Exclude the pictures, and otherwise reproduce the data in full.
***** Extracted material
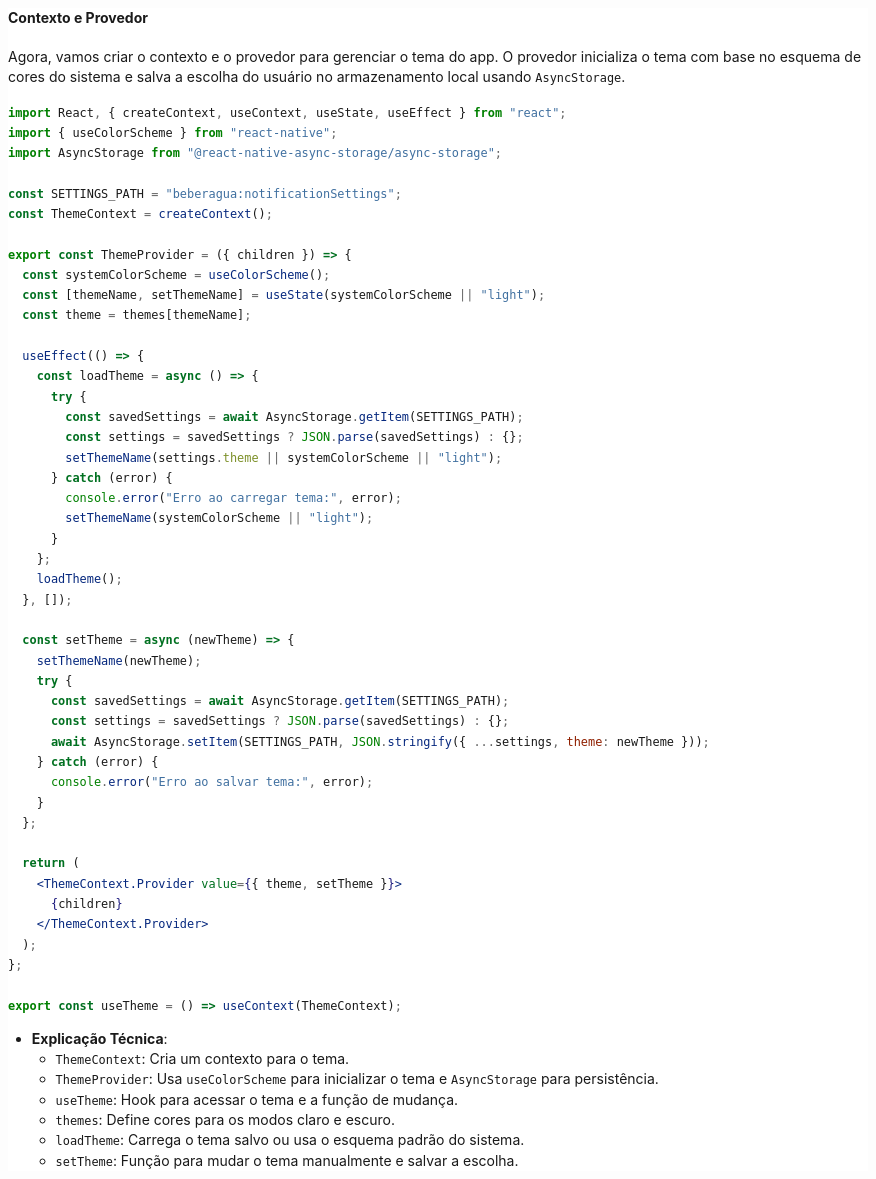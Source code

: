 
#### Contexto e Provedor

Agora, vamos criar o contexto e o provedor para gerenciar o tema do app. O provedor inicializa o tema com base no esquema de cores do sistema e salva a escolha do usuário no armazenamento local usando `AsyncStorage`.

```jsx
import React, { createContext, useContext, useState, useEffect } from "react";
import { useColorScheme } from "react-native";
import AsyncStorage from "@react-native-async-storage/async-storage";

const SETTINGS_PATH = "beberagua:notificationSettings";
const ThemeContext = createContext();

export const ThemeProvider = ({ children }) => {
  const systemColorScheme = useColorScheme();
  const [themeName, setThemeName] = useState(systemColorScheme || "light");
  const theme = themes[themeName];

  useEffect(() => {
    const loadTheme = async () => {
      try {
        const savedSettings = await AsyncStorage.getItem(SETTINGS_PATH);
        const settings = savedSettings ? JSON.parse(savedSettings) : {};
        setThemeName(settings.theme || systemColorScheme || "light");
      } catch (error) {
        console.error("Erro ao carregar tema:", error);
        setThemeName(systemColorScheme || "light");
      }
    };
    loadTheme();
  }, []);

  const setTheme = async (newTheme) => {
    setThemeName(newTheme);
    try {
      const savedSettings = await AsyncStorage.getItem(SETTINGS_PATH);
      const settings = savedSettings ? JSON.parse(savedSettings) : {};
      await AsyncStorage.setItem(SETTINGS_PATH, JSON.stringify({ ...settings, theme: newTheme }));
    } catch (error) {
      console.error("Erro ao salvar tema:", error);
    }
  };

  return (
    <ThemeContext.Provider value={{ theme, setTheme }}>
      {children}
    </ThemeContext.Provider>
  );
};

export const useTheme = () => useContext(ThemeContext);
```
- **Explicação Técnica**: 
  - `ThemeContext`: Cria um contexto para o tema.
  - `ThemeProvider`: Usa `useColorScheme` para inicializar o tema e `AsyncStorage` para persistência.
  - `useTheme`: Hook para acessar o tema e a função de mudança.
  - `themes`: Define cores para os modos claro e escuro.
  - `loadTheme`: Carrega o tema salvo ou usa o esquema padrão do sistema.
  - `setTheme`: Função para mudar o tema manualmente e salvar a escolha.
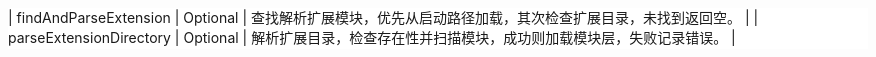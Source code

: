| findAndParseExtension | Optional<Module> | 查找解析扩展模块，优先从启动路径加载，其次检查扩展目录，未找到返回空。 |
| parseExtensionDirectory | Optional<Module> | 解析扩展目录，检查存在性并扫描模块，成功则加载模块层，失败记录错误。 |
**********
_Response to the exercise_
Source code

: 
#### Contexto e Provedor

Agora, vamos criar o contexto e o provedor para gerenciar o tema do app. O provedor inicializa o tema com base no esquema de cores do sistema e salva a escolha do usuário no armazenamento local usando `AsyncStorage`.

```jsx
import React, { createContext, useContext, useState, useEffect } from "react";
import { useColorScheme } from "react-native";
import AsyncStorage from "@react-native-async-storage/async-storage";

const SETTINGS_PATH = "beberagua:notificationSettings";
const ThemeContext = createContext();

export const ThemeProvider = ({ children }) => {
  const systemColorScheme = useColorScheme();
  const [themeName, setThemeName] = useState(systemColorScheme || "light");
  const theme = themes[themeName];

  useEffect(() => {
    const loadTheme = async () => {
      try {
        const savedSettings = await AsyncStorage.getItem(SETTINGS_PATH);
        const settings = savedSettings ? JSON.parse(savedSettings) : {};
        setThemeName(settings.theme || systemColorScheme || "light");
      } catch (error) {
        console.error("Erro ao carregar tema:", error);
        setThemeName(systemColorScheme || "light");
      }
    };
    loadTheme();
  }, []);

  const setTheme = async (newTheme) => {
    setThemeName(newTheme);
    try {
      const savedSettings = await AsyncStorage.getItem(SETTINGS_PATH);
      const settings = savedSettings ? JSON.parse(savedSettings) : {};
      await AsyncStorage.setItem(SETTINGS_PATH, JSON.stringify({ ...settings, theme: newTheme }));
    } catch (error) {
      console.error("Erro ao salvar tema:", error);
    }
  };

  return (
    <ThemeContext.Provider value={{ theme, setTheme }}>
      {children}
    </ThemeContext.Provider>
  );
};

export const useTheme = () => useContext(ThemeContext);
```
- **Explicação Técnica**: 
  - `ThemeContext`: Cria um contexto para o tema.
  - `ThemeProvider`: Usa `useColorScheme` para inicializar o tema e `AsyncStorage` para persistência.
  - `useTheme`: Hook para acessar o tema e a função de mudança.
  - `themes`: Define cores para os modos claro e escuro.
  - `loadTheme`: Carrega o tema salvo ou usa o esquema padrão do sistema.
  - `setTheme`: Função para mudar o tema manualmente e salvar a escolha.
Source code

:| findAndParseExtension | Optional<Module> | 查找解析扩展模块，优先从启动路径加载，其次检查扩展目录，未找到返回空。 |
| parseExtensionDirectory | Optional<Module> | 解析扩展目录，检查存在性并扫描模块，成功则加载模块层，失败记录错误。 |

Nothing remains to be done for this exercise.